How to complete this task:
Which lines of the records contain "description"? Collect every one of them.

+++ Records to use

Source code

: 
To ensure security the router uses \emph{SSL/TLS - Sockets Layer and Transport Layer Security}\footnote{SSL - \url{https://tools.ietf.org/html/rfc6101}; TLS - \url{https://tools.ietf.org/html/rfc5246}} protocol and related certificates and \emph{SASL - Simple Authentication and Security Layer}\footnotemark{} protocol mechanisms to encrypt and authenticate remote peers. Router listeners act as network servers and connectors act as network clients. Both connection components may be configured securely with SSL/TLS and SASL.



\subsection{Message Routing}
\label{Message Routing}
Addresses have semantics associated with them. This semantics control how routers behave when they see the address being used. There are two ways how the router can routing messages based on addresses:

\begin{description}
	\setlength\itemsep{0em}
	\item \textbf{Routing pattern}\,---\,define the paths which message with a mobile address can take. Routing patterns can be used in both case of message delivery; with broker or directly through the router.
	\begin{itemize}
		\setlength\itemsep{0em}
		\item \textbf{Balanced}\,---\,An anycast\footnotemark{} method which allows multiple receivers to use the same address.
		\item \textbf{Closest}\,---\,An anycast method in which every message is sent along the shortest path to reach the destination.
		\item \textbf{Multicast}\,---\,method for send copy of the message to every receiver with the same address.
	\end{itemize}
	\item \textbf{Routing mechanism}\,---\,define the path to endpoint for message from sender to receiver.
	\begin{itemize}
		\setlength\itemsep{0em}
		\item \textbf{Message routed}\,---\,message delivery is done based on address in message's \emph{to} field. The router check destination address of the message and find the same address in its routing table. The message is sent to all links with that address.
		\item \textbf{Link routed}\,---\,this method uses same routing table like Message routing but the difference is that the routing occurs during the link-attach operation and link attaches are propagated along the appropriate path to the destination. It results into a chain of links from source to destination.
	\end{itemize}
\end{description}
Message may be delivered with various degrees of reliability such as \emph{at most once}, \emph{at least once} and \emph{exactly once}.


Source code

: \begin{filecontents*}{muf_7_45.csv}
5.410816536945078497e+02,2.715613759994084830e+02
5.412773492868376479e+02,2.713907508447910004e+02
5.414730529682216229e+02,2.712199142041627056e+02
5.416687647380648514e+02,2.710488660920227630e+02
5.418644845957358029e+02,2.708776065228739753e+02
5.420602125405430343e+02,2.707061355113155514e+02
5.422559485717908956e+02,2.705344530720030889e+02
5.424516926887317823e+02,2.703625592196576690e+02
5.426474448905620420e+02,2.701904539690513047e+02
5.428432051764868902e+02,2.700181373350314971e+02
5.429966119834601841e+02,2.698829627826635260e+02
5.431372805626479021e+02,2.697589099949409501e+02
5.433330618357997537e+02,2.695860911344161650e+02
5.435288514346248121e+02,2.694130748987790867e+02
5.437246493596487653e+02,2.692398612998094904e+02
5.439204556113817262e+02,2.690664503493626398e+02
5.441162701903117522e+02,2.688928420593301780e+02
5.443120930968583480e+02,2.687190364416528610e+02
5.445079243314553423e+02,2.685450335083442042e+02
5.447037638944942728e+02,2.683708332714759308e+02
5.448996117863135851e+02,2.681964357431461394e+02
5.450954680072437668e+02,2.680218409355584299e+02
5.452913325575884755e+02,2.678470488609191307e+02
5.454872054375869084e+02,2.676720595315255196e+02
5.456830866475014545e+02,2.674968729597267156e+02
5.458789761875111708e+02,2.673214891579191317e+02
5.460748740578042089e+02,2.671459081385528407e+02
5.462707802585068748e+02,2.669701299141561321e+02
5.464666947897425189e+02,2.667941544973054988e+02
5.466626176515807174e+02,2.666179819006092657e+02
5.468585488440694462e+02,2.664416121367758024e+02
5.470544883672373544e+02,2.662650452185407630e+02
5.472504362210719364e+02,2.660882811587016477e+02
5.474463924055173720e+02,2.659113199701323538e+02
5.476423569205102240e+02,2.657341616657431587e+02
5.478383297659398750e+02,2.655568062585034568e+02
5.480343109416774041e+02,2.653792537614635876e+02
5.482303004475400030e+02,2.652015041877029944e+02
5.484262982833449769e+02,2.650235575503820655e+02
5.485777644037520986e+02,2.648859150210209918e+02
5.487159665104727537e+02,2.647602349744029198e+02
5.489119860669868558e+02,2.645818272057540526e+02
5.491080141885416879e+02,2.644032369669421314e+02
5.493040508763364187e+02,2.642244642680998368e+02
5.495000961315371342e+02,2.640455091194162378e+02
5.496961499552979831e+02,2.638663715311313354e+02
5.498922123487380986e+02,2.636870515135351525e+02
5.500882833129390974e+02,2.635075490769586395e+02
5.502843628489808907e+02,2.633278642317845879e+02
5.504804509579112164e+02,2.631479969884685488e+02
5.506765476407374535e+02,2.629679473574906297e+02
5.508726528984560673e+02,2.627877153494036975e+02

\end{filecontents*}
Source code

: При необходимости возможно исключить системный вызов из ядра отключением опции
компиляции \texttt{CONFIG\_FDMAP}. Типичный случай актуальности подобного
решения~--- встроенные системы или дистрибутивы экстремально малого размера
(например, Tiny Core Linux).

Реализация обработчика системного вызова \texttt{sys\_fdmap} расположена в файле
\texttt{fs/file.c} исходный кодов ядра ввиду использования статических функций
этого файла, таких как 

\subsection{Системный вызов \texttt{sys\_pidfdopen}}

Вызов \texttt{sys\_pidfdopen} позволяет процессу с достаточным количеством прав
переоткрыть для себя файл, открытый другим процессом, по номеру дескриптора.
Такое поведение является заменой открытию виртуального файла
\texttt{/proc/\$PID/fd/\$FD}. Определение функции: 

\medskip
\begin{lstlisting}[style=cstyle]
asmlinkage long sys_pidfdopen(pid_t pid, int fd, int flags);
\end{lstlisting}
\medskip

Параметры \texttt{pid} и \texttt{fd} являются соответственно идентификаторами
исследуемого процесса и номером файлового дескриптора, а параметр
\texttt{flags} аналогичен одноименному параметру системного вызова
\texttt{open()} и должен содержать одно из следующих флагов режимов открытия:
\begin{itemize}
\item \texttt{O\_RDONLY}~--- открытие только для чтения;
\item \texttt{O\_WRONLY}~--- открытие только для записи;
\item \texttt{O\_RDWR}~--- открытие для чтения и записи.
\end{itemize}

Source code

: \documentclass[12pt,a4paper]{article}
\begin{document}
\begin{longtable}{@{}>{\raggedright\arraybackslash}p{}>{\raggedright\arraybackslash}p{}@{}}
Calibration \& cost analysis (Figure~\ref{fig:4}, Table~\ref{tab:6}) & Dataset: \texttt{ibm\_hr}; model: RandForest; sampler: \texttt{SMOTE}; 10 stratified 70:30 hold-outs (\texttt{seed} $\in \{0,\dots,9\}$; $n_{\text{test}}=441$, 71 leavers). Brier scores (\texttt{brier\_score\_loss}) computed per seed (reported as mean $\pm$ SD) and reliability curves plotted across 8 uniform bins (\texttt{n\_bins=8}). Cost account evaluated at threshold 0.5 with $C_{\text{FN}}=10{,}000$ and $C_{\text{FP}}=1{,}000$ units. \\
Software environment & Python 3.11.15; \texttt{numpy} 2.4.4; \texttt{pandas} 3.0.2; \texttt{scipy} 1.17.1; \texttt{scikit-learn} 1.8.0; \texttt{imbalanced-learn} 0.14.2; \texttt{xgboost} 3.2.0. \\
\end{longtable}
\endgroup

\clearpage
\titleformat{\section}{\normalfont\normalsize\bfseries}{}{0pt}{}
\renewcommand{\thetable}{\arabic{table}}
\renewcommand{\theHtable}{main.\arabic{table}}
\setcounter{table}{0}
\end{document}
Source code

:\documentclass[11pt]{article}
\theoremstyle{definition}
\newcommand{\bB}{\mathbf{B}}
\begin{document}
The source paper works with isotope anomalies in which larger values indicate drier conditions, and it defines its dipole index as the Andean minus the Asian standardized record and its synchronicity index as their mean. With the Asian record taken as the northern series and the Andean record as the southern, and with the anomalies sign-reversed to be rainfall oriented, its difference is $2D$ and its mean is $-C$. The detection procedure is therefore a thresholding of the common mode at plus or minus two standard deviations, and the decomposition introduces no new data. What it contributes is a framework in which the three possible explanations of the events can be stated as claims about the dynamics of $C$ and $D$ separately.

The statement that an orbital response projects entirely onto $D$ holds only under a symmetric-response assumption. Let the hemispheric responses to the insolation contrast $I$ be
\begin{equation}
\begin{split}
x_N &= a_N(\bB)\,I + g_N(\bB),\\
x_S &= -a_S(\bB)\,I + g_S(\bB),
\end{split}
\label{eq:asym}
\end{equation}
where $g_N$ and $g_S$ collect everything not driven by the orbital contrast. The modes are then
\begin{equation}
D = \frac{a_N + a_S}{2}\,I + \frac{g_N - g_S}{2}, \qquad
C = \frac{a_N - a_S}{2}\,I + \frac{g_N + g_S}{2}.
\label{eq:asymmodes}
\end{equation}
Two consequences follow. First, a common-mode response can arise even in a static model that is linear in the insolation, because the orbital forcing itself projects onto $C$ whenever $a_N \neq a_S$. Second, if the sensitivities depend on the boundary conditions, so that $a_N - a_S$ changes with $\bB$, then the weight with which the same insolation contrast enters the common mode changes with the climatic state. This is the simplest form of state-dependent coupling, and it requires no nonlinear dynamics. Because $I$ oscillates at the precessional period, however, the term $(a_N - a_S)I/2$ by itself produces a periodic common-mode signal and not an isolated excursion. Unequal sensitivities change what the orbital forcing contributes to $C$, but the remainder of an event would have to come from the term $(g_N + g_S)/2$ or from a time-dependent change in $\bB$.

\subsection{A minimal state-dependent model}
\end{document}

++++++

Answer box:
\begin{description}
\end{description}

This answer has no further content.